Nuestra era de racionalidad, naturalismo, agnosticismo y
ateísmo ha puesto en entredicho la posibilidad de una dimensión transcendente
de la realidad. Mediante la ciencia los seres humanos podemos llegar a conocer
con gran certeza un universo inmensamente rico de contenidos y significaciones,
de posibilidades y manifestaciones, de inmanencias y transcendencias.
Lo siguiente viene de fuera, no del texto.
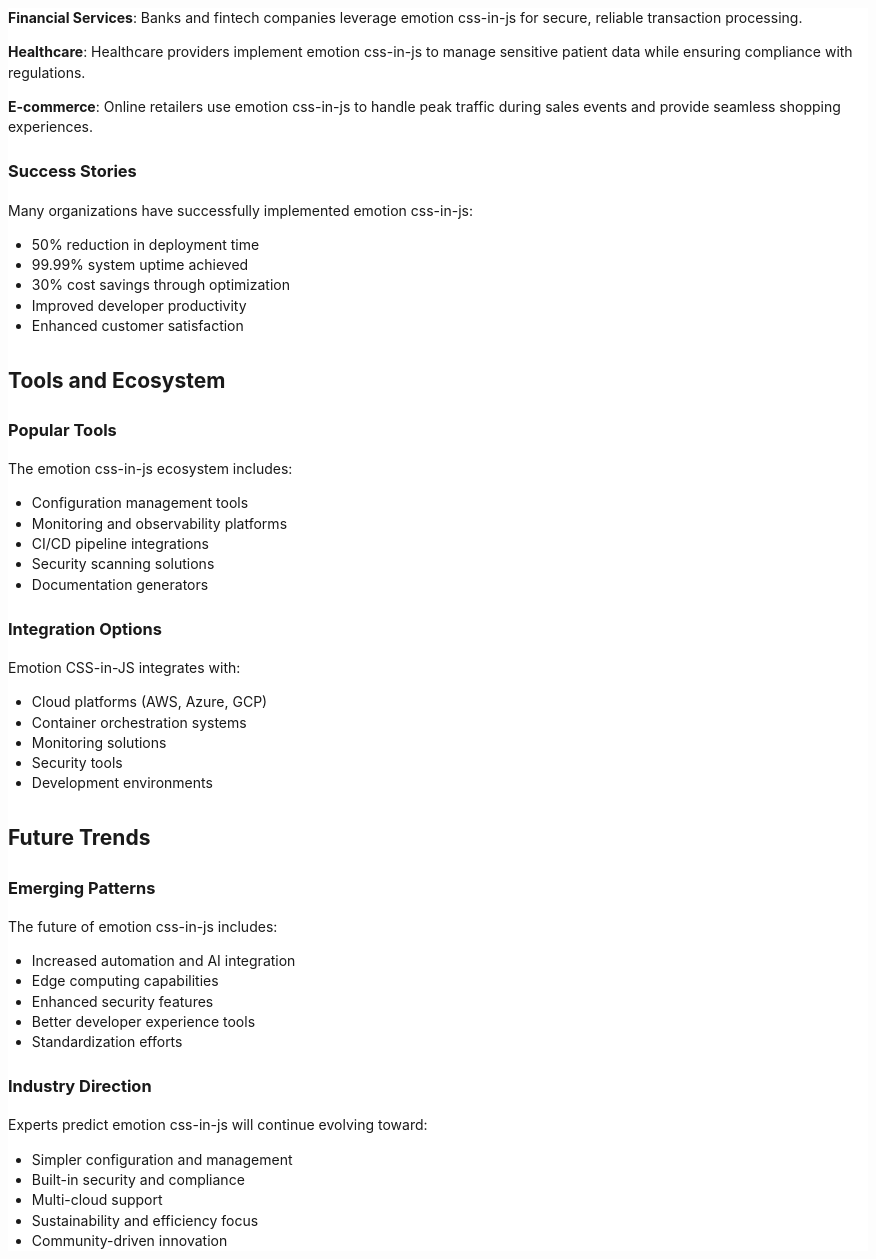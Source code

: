**Financial Services**: Banks and fintech companies leverage emotion css-in-js for secure, reliable transaction processing.

**Healthcare**: Healthcare providers implement emotion css-in-js to manage sensitive patient data while ensuring compliance with regulations.

**E-commerce**: Online retailers use emotion css-in-js to handle peak traffic during sales events and provide seamless shopping experiences.

### Success Stories

Many organizations have successfully implemented emotion css-in-js:
- 50% reduction in deployment time
- 99.99% system uptime achieved
- 30% cost savings through optimization
- Improved developer productivity
- Enhanced customer satisfaction

## Tools and Ecosystem

### Popular Tools

The emotion css-in-js ecosystem includes:
- Configuration management tools
- Monitoring and observability platforms
- CI/CD pipeline integrations
- Security scanning solutions
- Documentation generators

### Integration Options

Emotion CSS-in-JS integrates with:
- Cloud platforms (AWS, Azure, GCP)
- Container orchestration systems
- Monitoring solutions
- Security tools
- Development environments

## Future Trends

### Emerging Patterns

The future of emotion css-in-js includes:
- Increased automation and AI integration
- Edge computing capabilities
- Enhanced security features
- Better developer experience tools
- Standardization efforts

### Industry Direction

Experts predict emotion css-in-js will continue evolving toward:
- Simpler configuration and management
- Built-in security and compliance
- Multi-cloud support
- Sustainability and efficiency focus
- Community-driven innovation
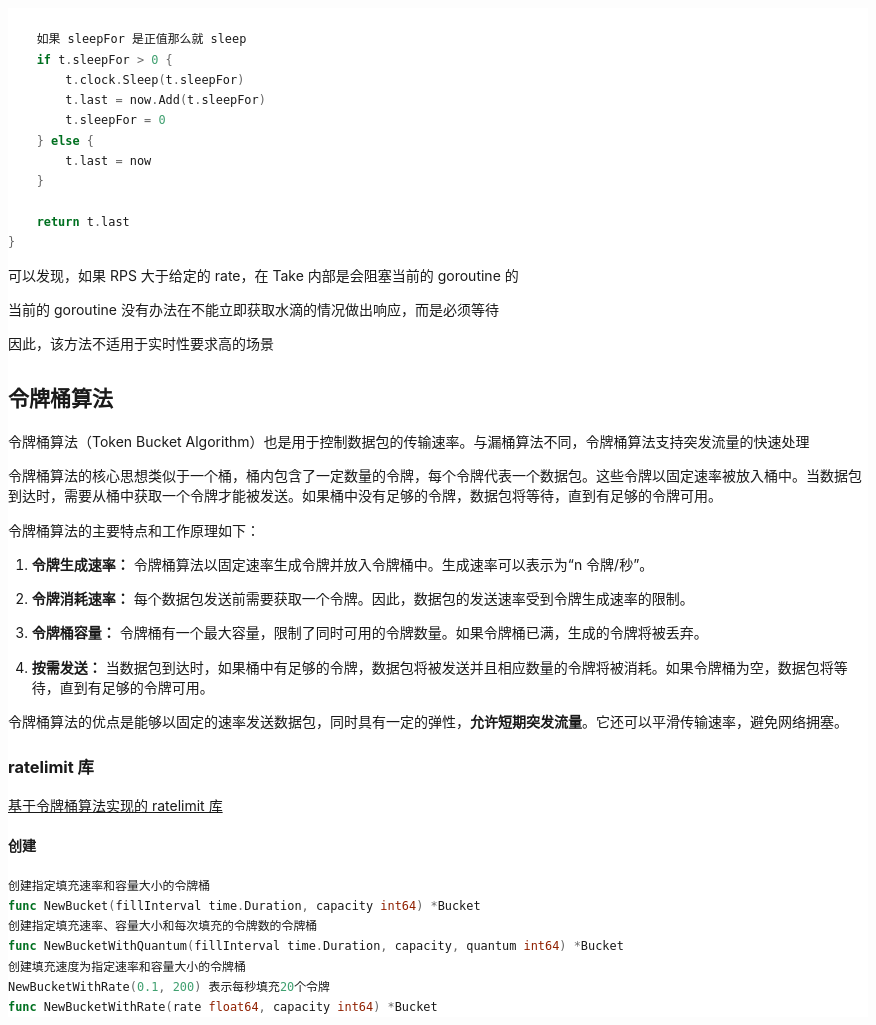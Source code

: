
 ```go

	如果 sleepFor 是正值那么就 sleep
	if t.sleepFor > 0 {
		t.clock.Sleep(t.sleepFor)
		t.last = now.Add(t.sleepFor)
		t.sleepFor = 0
	} else {
		t.last = now
	}

	return t.last
}
```

可以发现，如果 RPS 大于给定的 rate，在 Take 内部是会阻塞当前的 goroutine 的

当前的 goroutine 没有办法在不能立即获取水滴的情况做出响应，而是必须等待

因此，该方法不适用于实时性要求高的场景

## 令牌桶算法

令牌桶算法（Token Bucket Algorithm）也是用于控制数据包的传输速率。与漏桶算法不同，令牌桶算法支持突发流量的快速处理

令牌桶算法的核心思想类似于一个桶，桶内包含了一定数量的令牌，每个令牌代表一个数据包。这些令牌以固定速率被放入桶中。当数据包到达时，需要从桶中获取一个令牌才能被发送。如果桶中没有足够的令牌，数据包将等待，直到有足够的令牌可用。

令牌桶算法的主要特点和工作原理如下：

1. **令牌生成速率：** 令牌桶算法以固定速率生成令牌并放入令牌桶中。生成速率可以表示为“n 令牌/秒”。

2. **令牌消耗速率：** 每个数据包发送前需要获取一个令牌。因此，数据包的发送速率受到令牌生成速率的限制。

3. **令牌桶容量：** 令牌桶有一个最大容量，限制了同时可用的令牌数量。如果令牌桶已满，生成的令牌将被丢弃。

4. **按需发送：** 当数据包到达时，如果桶中有足够的令牌，数据包将被发送并且相应数量的令牌将被消耗。如果令牌桶为空，数据包将等待，直到有足够的令牌可用。

令牌桶算法的优点是能够以固定的速率发送数据包，同时具有一定的弹性，**允许短期突发流量**。它还可以平滑传输速率，避免网络拥塞。

### ratelimit 库

[基于令牌桶算法实现的 ratelimit 库](https://github.com/juju/ratelimit)

#### 创建

```go
创建指定填充速率和容量大小的令牌桶
func NewBucket(fillInterval time.Duration, capacity int64) *Bucket
创建指定填充速率、容量大小和每次填充的令牌数的令牌桶
func NewBucketWithQuantum(fillInterval time.Duration, capacity, quantum int64) *Bucket
创建填充速度为指定速率和容量大小的令牌桶
NewBucketWithRate(0.1, 200) 表示每秒填充20个令牌
func NewBucketWithRate(rate float64, capacity int64) *Bucket

```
Estos son
los efectos naturales del poderoso surgimiento de la ciencia que incitó al
empirista Bertrand Russell (1872-1970) a afirmar que: “lo que la ciencia no
puede decirnos, el ser humano no puede saber”. Igualmente, tiempo después, el
neopositivista A. J. Ayer (1910-1989), aseveraba que: “las únicas afirmaciones
válidas son aquellas que pueden ser verificadas a través de los sentidos y cualquier
declaración sobre la naturaleza de Dios no tiene sentido. En cuanto al universo
que está descubriendo la ciencia, el genetista británico J. B. S. Haldane
(1892-1964) lo resumía como no solamente más extraño de lo que imaginamos, sino
de lo que nos podemos imaginar. Si bien es cierto que el universo es más
complejo de lo que podemos imaginar, no lo es tanto como para no tener la
posibilidad de llegar a conocer objetivamente, mediante el método científico,
la causalidad, por la cual las cosas interactúan.
Dios en la ciencia
Es claro que la existencia del universo es una puerta
abierta que la ciencia no es capaz de cerrar por ella misma, colándose mucha
incertidumbre. Por una parte, Dios es una existencia impenetrable para la ciencia y los sentidos,
ya que simplemente Él no es observable ni está sujeto a la experimentación. Por
la otra, la existencia del universo no puede ser explicada recurriendo al mismo
universo; necesariamente se requiere postular un agente externo al universo
para establecer su necesidad. De allí que sin contradecir el conocimiento
científico, sino apuntalándolo, se puede concluir necesariamente que el
universo es una creación de Dios. La ciencia quedará agradecida que se pueda
cerrar la mencionada puerta. Sin duda se trata de una paradoja: cómo algo
perteneciente a un universo completamente físico puede llegar a pensar,
concluir y desear la existencia de algo que lo transciende absolutamente. En
fin, el universo nos aparece distinto a que si éste se comprendiera sólo por sí
mismo y contuviera en sí lo que podríamos atribuir al accionar divino.